Tuesday, June 30, 2020

Commonplace Book

'...As the sea without droned the antiphon, and the homeless wind upon the hill cried the antistrophe, he thought it was a wilding elphin thing he loved who was one with the witch-wind upon the waste, and with the changeling brumous sea.'

from Gillespie by J. MacDougall Hay (Chapter 3)

Friday, June 19, 2020

The Unlucky Family by Mrs. Henry de la Pasture (1907)

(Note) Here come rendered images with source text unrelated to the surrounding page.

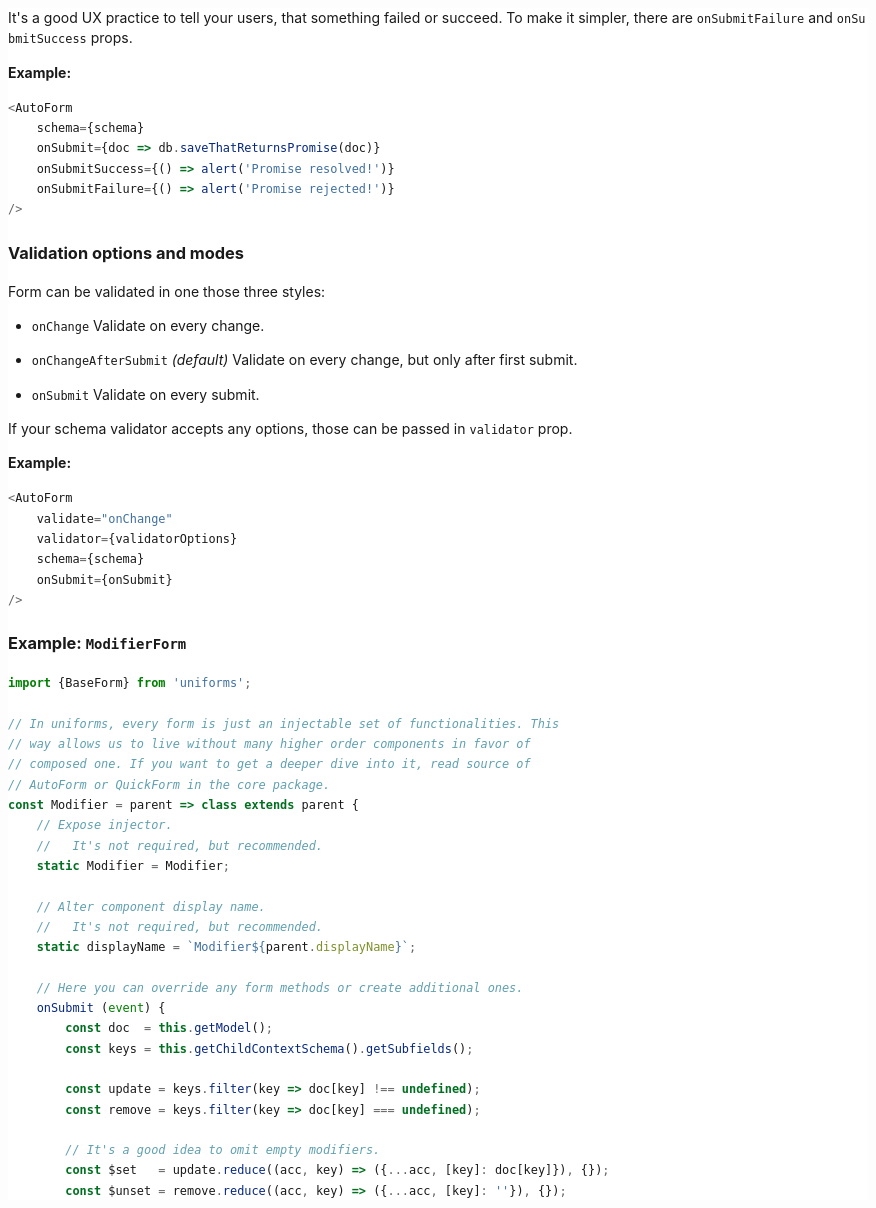 It's a good UX practice to tell your users, that something failed or succeed. To make it simpler, there are `onSubmitFailure` and `onSubmitSuccess` props.

**Example:**

```js
<AutoForm
    schema={schema}
    onSubmit={doc => db.saveThatReturnsPromise(doc)}
    onSubmitSuccess={() => alert('Promise resolved!')}
    onSubmitFailure={() => alert('Promise rejected!')}
/>
```

### Validation options and modes

Form can be validated in one those three styles:

* `onChange`
    Validate on every change.

* `onChangeAfterSubmit` _(default)_
    Validate on every change, but only after first submit.

* `onSubmit`
    Validate on every submit.

If your schema validator accepts any options, those can be passed in `validator` prop.

**Example:**

```js
<AutoForm
    validate="onChange"
    validator={validatorOptions}
    schema={schema}
    onSubmit={onSubmit}
/>
```

### Example: `ModifierForm`

```js
import {BaseForm} from 'uniforms';

// In uniforms, every form is just an injectable set of functionalities. This
// way allows us to live without many higher order components in favor of
// composed one. If you want to get a deeper dive into it, read source of
// AutoForm or QuickForm in the core package.
const Modifier = parent => class extends parent {
    // Expose injector.
    //   It's not required, but recommended.
    static Modifier = Modifier;

    // Alter component display name.
    //   It's not required, but recommended.
    static displayName = `Modifier${parent.displayName}`;

    // Here you can override any form methods or create additional ones.
    onSubmit (event) {
        const doc  = this.getModel();
        const keys = this.getChildContextSchema().getSubfields();

        const update = keys.filter(key => doc[key] !== undefined);
        const remove = keys.filter(key => doc[key] === undefined);

        // It's a good idea to omit empty modifiers.
        const $set   = update.reduce((acc, key) => ({...acc, [key]: doc[key]}), {});
        const $unset = remove.reduce((acc, key) => ({...acc, [key]: ''}), {});
```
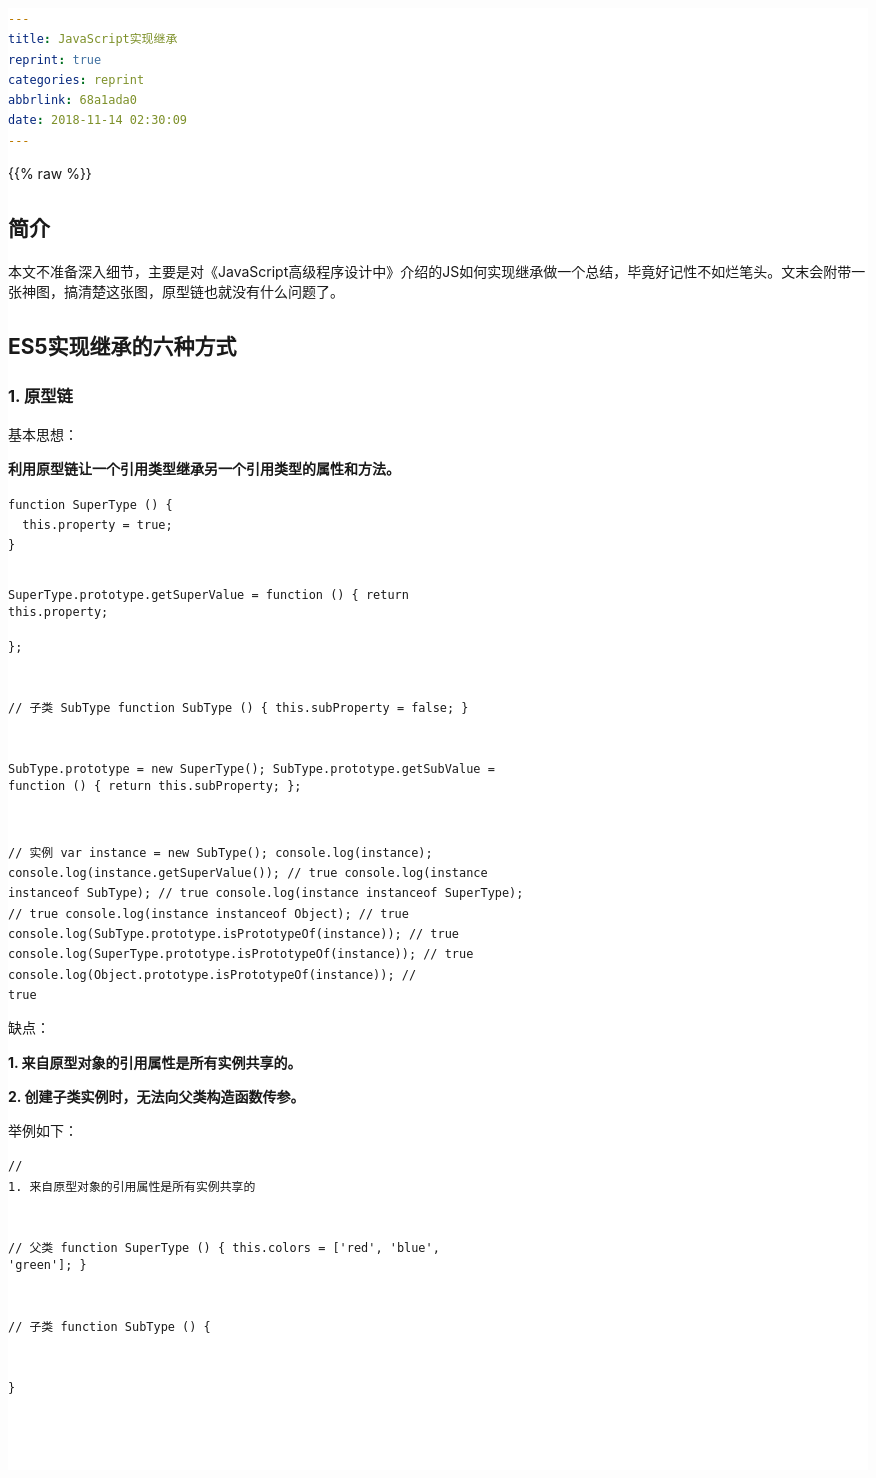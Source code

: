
 ```yaml
---
title: JavaScript实现继承
reprint: true
categories: reprint
abbrlink: 68a1ada0
date: 2018-11-14 02:30:09
---
```


{{% raw %}}
<h2>&#x7B80;&#x4ECB;</h2><p>&#x672C;&#x6587;&#x4E0D;&#x51C6;&#x5907;&#x6DF1;&#x5165;&#x7EC6;&#x8282;&#xFF0C;&#x4E3B;&#x8981;&#x662F;&#x5BF9;&#x300A;JavaScript&#x9AD8;&#x7EA7;&#x7A0B;&#x5E8F;&#x8BBE;&#x8BA1;&#x4E2D;&#x300B;&#x4ECB;&#x7ECD;&#x7684;JS&#x5982;&#x4F55;&#x5B9E;&#x73B0;&#x7EE7;&#x627F;&#x505A;&#x4E00;&#x4E2A;&#x603B;&#x7ED3;&#xFF0C;&#x6BD5;&#x7ADF;&#x597D;&#x8BB0;&#x6027;&#x4E0D;&#x5982;&#x70C2;&#x7B14;&#x5934;&#x3002;&#x6587;&#x672B;&#x4F1A;&#x9644;&#x5E26;&#x4E00;&#x5F20;&#x795E;&#x56FE;&#xFF0C;&#x641E;&#x6E05;&#x695A;&#x8FD9;&#x5F20;&#x56FE;&#xFF0C;&#x539F;&#x578B;&#x94FE;&#x4E5F;&#x5C31;&#x6CA1;&#x6709;&#x4EC0;&#x4E48;&#x95EE;&#x9898;&#x4E86;&#x3002;</p><h2>ES5&#x5B9E;&#x73B0;&#x7EE7;&#x627F;&#x7684;&#x516D;&#x79CD;&#x65B9;&#x5F0F;</h2><h3>1. &#x539F;&#x578B;&#x94FE;</h3><p>&#x57FA;&#x672C;&#x601D;&#x60F3;&#xFF1A;</p><p><strong>&#x5229;&#x7528;&#x539F;&#x578B;&#x94FE;&#x8BA9;&#x4E00;&#x4E2A;&#x5F15;&#x7528;&#x7C7B;&#x578B;&#x7EE7;&#x627F;&#x53E6;&#x4E00;&#x4E2A;&#x5F15;&#x7528;&#x7C7B;&#x578B;&#x7684;&#x5C5E;&#x6027;&#x548C;&#x65B9;&#x6CD5;&#x3002;</strong></p><pre><code>function SuperType () {
  this.property = true;
}

SuperType.prototype.getSuperValue = function () {
  return this.property;  
};

// &#x5B50;&#x7C7B; SubType
function SubType () {
  this.subProperty = false;
}

SubType.prototype = new SuperType();
SubType.prototype.getSubValue = function () {
  return this.subProperty;
};

// &#x5B9E;&#x4F8B;
var instance = new SubType();
console.log(instance);
console.log(instance.getSuperValue());                            // true
console.log(instance instanceof SubType);                         // true
console.log(instance instanceof SuperType);                       // true
console.log(instance instanceof Object);                          // true
console.log(SubType.prototype.isPrototypeOf(instance));           // true
console.log(SuperType.prototype.isPrototypeOf(instance));         // true
console.log(Object.prototype.isPrototypeOf(instance));            // true</code></pre><p>&#x7F3A;&#x70B9;&#xFF1A;</p><p><strong>1. &#x6765;&#x81EA;&#x539F;&#x578B;&#x5BF9;&#x8C61;&#x7684;&#x5F15;&#x7528;&#x5C5E;&#x6027;&#x662F;&#x6240;&#x6709;&#x5B9E;&#x4F8B;&#x5171;&#x4EAB;&#x7684;&#x3002;</strong></p><p><strong>2. &#x521B;&#x5EFA;&#x5B50;&#x7C7B;&#x5B9E;&#x4F8B;&#x65F6;&#xFF0C;&#x65E0;&#x6CD5;&#x5411;&#x7236;&#x7C7B;&#x6784;&#x9020;&#x51FD;&#x6570;&#x4F20;&#x53C2;&#x3002;</strong></p><p>&#x4E3E;&#x4F8B;&#x5982;&#x4E0B;&#xFF1A;</p><pre><code>// 1. &#x6765;&#x81EA;&#x539F;&#x578B;&#x5BF9;&#x8C61;&#x7684;&#x5F15;&#x7528;&#x5C5E;&#x6027;&#x662F;&#x6240;&#x6709;&#x5B9E;&#x4F8B;&#x5171;&#x4EAB;&#x7684;

// &#x7236;&#x7C7B;
function SuperType () {
  this.colors = [&apos;red&apos;, &apos;blue&apos;, &apos;green&apos;];
}

// &#x5B50;&#x7C7B;
function SubType () {

}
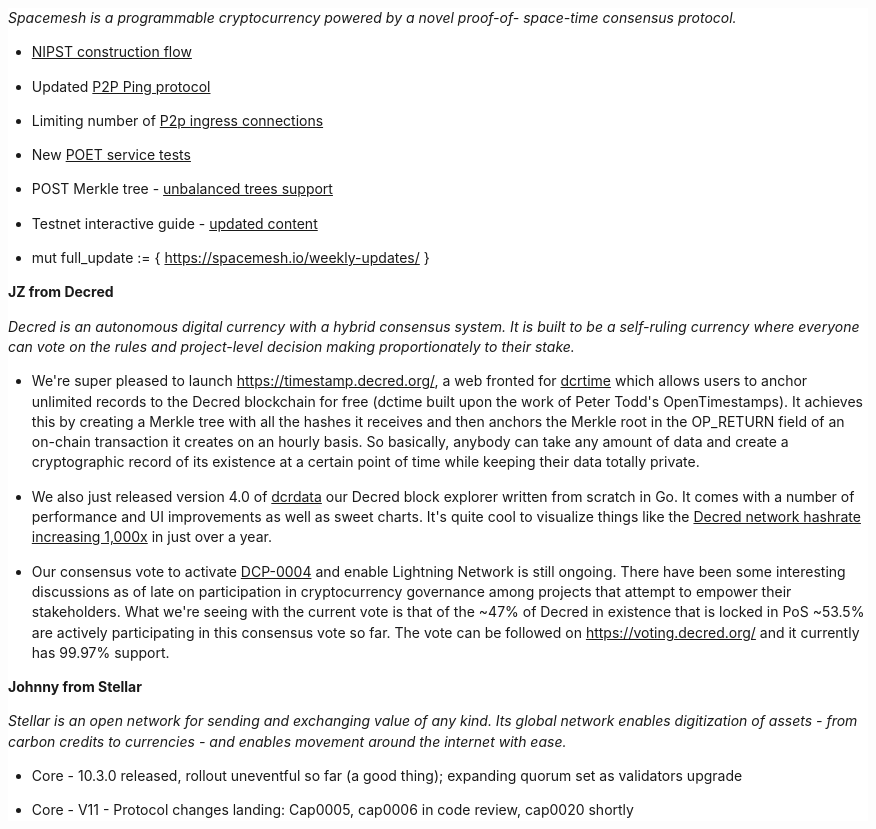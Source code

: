  _Spacemesh is a programmable cryptocurrency powered by a novel proof-of-
space-time consensus protocol._

  * [NIPST construction flow](https://github.com/spacemeshos/go-spacemesh/commit/c70e6383d128996509cc2e4d204eb478f95aa8c4)

  * Updated [P2P Ping protocol](https://github.com/spacemeshos/go-spacemesh/commit/6a50382ec8842db4eef4930fa616460bacf3504d)

  * Limiting number of [P2p ingress connections](https://github.com/spacemeshos/go-spacemesh/commit/705ac1caeb60ac5212261bee3d77a9ec1858c185)

  * New [POET service tests](https://github.com/spacemeshos/poet-ref/commit/fc2c24f7a98867b31b849ccfcbbf508c177de411)

  * POST Merkle tree - [unbalanced trees support](https://github.com/spacemeshos/merkle-tree/commit/1a334a4997301c9db11b74d1bf8811f54a2329c1)

  * Testnet interactive guide - [updated content](https://testnet.spacemesh.io/)

  * mut full_update := { <https://spacemesh.io/weekly-updates/> }

 **JZ from Decred**

 _Decred  is an autonomous digital currency with a hybrid consensus system. It
is built to be a self-ruling currency where everyone can vote on the rules and
project-level decision making proportionately to their stake._

  * We're super pleased to launch <https://timestamp.decred.org/>, a web fronted for [dcrtime](https://github.com/decred/dcrtime) which allows users to anchor unlimited records to the Decred blockchain for free (dctime built upon the work of Peter Todd's OpenTimestamps). It achieves this by creating a Merkle tree with all the hashes it receives and then anchors the Merkle root in the OP_RETURN field of an on-chain transaction it creates on an hourly basis. So basically, anybody can take any amount of data and create a cryptographic record of its existence at a certain point of time while keeping their data totally private.

  * We also just released version 4.0 of [dcrdata](https://explorer.dcrdata.org/) our Decred block explorer written from scratch in Go. It comes with a number of performance and UI improvements as well as sweet charts. It's quite cool to visualize things like the [Decred network hashrate increasing 1,000x](https://explorer.dcrdata.org/charts?chart=hashrate) in just over a year.

  * Our consensus vote to activate [DCP-0004](https://github.com/decred/dcps/blob/master/dcp-0004/dcp-0004.mediawiki) and enable Lightning Network is still ongoing. There have been some interesting discussions as of late on participation in cryptocurrency governance among projects that attempt to empower their stakeholders. What we're seeing with the current vote is that of the ~47% of Decred in existence that is locked in PoS ~53.5% are actively participating in this consensus vote so far. The vote can be followed on <https://voting.decred.org/> and it currently has 99.97% support.

 **Johnny from Stellar**

 _Stellar is an open network for sending and exchanging value of any kind. Its
global network enables digitization of assets - from carbon credits to
currencies - and enables movement around the internet with ease._

  * Core - 10.3.0 released, rollout uneventful so far (a good thing); expanding quorum set as validators upgrade

  * Core - V11 - Protocol changes landing: Cap0005, cap0006 in code review, cap0020 shortly
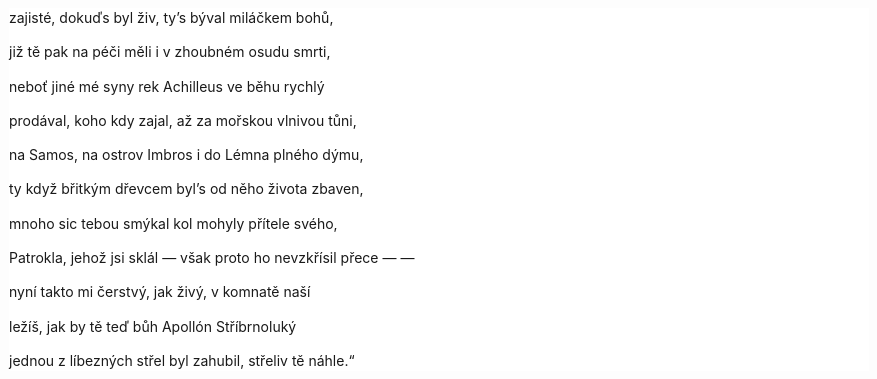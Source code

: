 </section>

<section>

zajisté, dokuďs byl živ, ty’s býval miláčkem bohů,

</section>

<section>

již tě pak na péči měli i v zhoubném osudu smrti,

</section>

<section>

neboť jiné mé syny rek Achilleus ve běhu rychlý

</section>

<section>

prodával, koho kdy zajal, až za mořskou vlnivou tůni,

</section>

<section>

na Samos, na ostrov Imbros i do Lémna plného dýmu,

</section>

<section>

ty když břitkým dřevcem byl’s od něho života zbaven,

</section>

<section>

mnoho sic tebou smýkal kol mohyly přítele svého,

</section>

<section>

Patrokla, jehož jsi sklál — však proto ho nevzkřísil přece — —

</section>

<section>

nyní takto mi čerstvý, jak živý, v komnatě naší

</section>

<section>

ležíš, jak by tě teď bůh Apollón Stříbrnoluký

</section>

<section>

jednou z líbezných střel byl zahubil, střeliv tě náhle.“
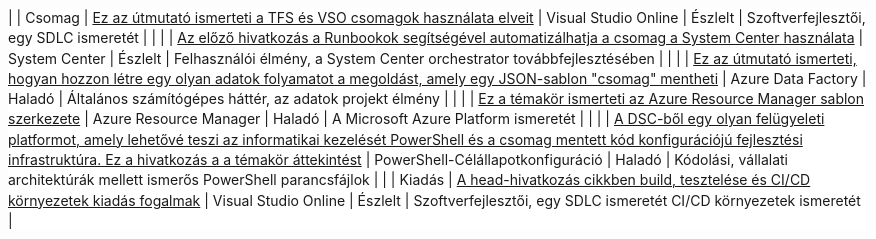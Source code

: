 |                                                                | Csomag                                 | [Ez az útmutató ismerteti a TFS és VSO csomagok használata elveit](https://www.visualstudio.com/docs/package/collaborate-with-packages)                                                                                                          | Visual Studio Online                                                                                                                                                                                                                                                                                  | Észlelt                                             | Szoftverfejlesztői, egy SDLC ismeretét                                                                                                                                                                            |
|                                                                |                                         | [Az előző hivatkozás a Runbookok segítségével automatizálhatja a csomag a System Center használata](https://docs.microsoft.com/system-center/orchestrator/automate-runbooks)                                                                                                | System Center                                                                                                                                                                                                                                                                                         | Észlelt                                             | Felhasználói élmény, a System Center orchestrator továbbfejlesztésében                                                                                                                                                                                |
|                                                                |                                         | [Ez az útmutató ismerteti, hogyan hozzon létre egy olyan adatok folyamatot a megoldást, amely egy JSON-sablon "csomag" mentheti](../../data-factory/data-factory-introduction.md)                                                     | Azure Data Factory                                                                                                                                                                                                                                                                                    | Haladó                                            | Általános számítógépes háttér, az adatok projekt élmény                                                                                                                                                                     |
|                                                                |                                         | [Ez a témakör ismerteti az Azure Resource Manager sablon szerkezete](../../azure-resource-manager/resource-group-authoring-templates.md)                                                                                       | Azure Resource Manager                                                                                                                                                                                                                                                                                | Haladó                                            | A Microsoft Azure Platform ismeretét                                                                                                                                                                             |
|                                                                |                                         | [A DSC-ből egy olyan felügyeleti platformot, amely lehetővé teszi az informatikai kezelését PowerShell és a csomag mentett kód konfigurációjú fejlesztési infrastruktúra. Ez a hivatkozás a a témakör áttekintést](https://docs.microsoft.com/powershell/dsc/overview) | PowerShell-Célállapotkonfiguráció                                                                                                                                                                                                                                                             | Haladó                                            | Kódolási, vállalati architektúrák mellett ismerős PowerShell parancsfájlok                                                                                                                                                   |
|                                                                | Kiadás                                 | [A head-hivatkozás cikkben build, tesztelése és CI/CD környezetek kiadás fogalmak](https://www.visualstudio.com/docs/build/overview)                                                                                                        | Visual Studio Online                                                                                                                                                                                                                                                                                  | Észlelt                                             | Szoftverfejlesztői, egy SDLC ismeretét CI/CD környezetek ismeretét                                                                                                                                       |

The author's earlier two children's books, right back at the beginning of her career, don't quite prepare you for this. The determinedness of the comedy and the lightness of touch are marked. It's the story of a fairly typical middle class family, the Chubbs, of late Victorian or Edwardian values, with bumbling but dear parents, a nervous aunt, and eleven children. They inherit the fortune of Mrs Chubb's barely-known cousin unexpectedly, and find themselves in a country house, Finch Hall, with all the resources they could want, and a growing list of obligations. They must entertain the local notables, they feel they ought to provide garden parties (for the well-to-do) sandwiched with fetes (for the hoi-polloi), and so on. A tutor is engaged for their eldest sons, who is revealed as a camply nervous type, who 'takes a liking' to James, one of the footmen - surely a very early outing for such almost-directness. All of these enhanced horizons seem attended with minor disasters, and in a brilliantly slapstick way quite often. People get drenched, rolled, dirtied, injured, offended; a mixup means the poor people at the fete get the teeny sandwiches intended for the nice, whilst the nice are astonished and somewhat miffed by the enormous meal of rustic fare which confronts them. The children are all named by a personality characteristic, in addition to their Christian name - Greedy George, Clumsy Caroline, Sharp Little Emily, Dreamy Dorothea, and so forth. The nature of their mishaps tends to follow these epithets, and invariably they are sent to bed for their troubles, having stolen food not meant for them, broken something priceless, answered back, or whatever. Essentially it's a delightful comedy of haplessness, where if anything can go wrong, it does. It would make a truly brilliant Christmas special for the BBC, especially as it's now out of copyright, and filming wouldn't be conspicuously expensive, I feel. The through-thread of the second half is the search for the Finch family treasure, which search intensifies in the last chapter. They don't find it, but Pasture hints in the last sentence that the search is likely to go on, in a way that suggests she had planned a sequel. Sadly it never came, in print at least. Perhaps it (or its start, or notes for it) is among her papers, but where are they? 

Thursday, June 11, 2020

Commonplace Book

'"Strange business," said Lasher. "This crusading spirit of the managers and engineers, the idea of designing and manufacturing and distributing being sort of a holy war: all that folklore was cooked up by public relations and advertising men hired by managers and engineers to make big business popular in the old days, which it certainly wasn't in the beginning. Now, the engineers and managers believe with all their hearts the glorious things their forebears hired people to say about them. Yesterday's snow job becomes today's sermon."' 

from Player Piano by Kurt Vonnegut (Chapter 9)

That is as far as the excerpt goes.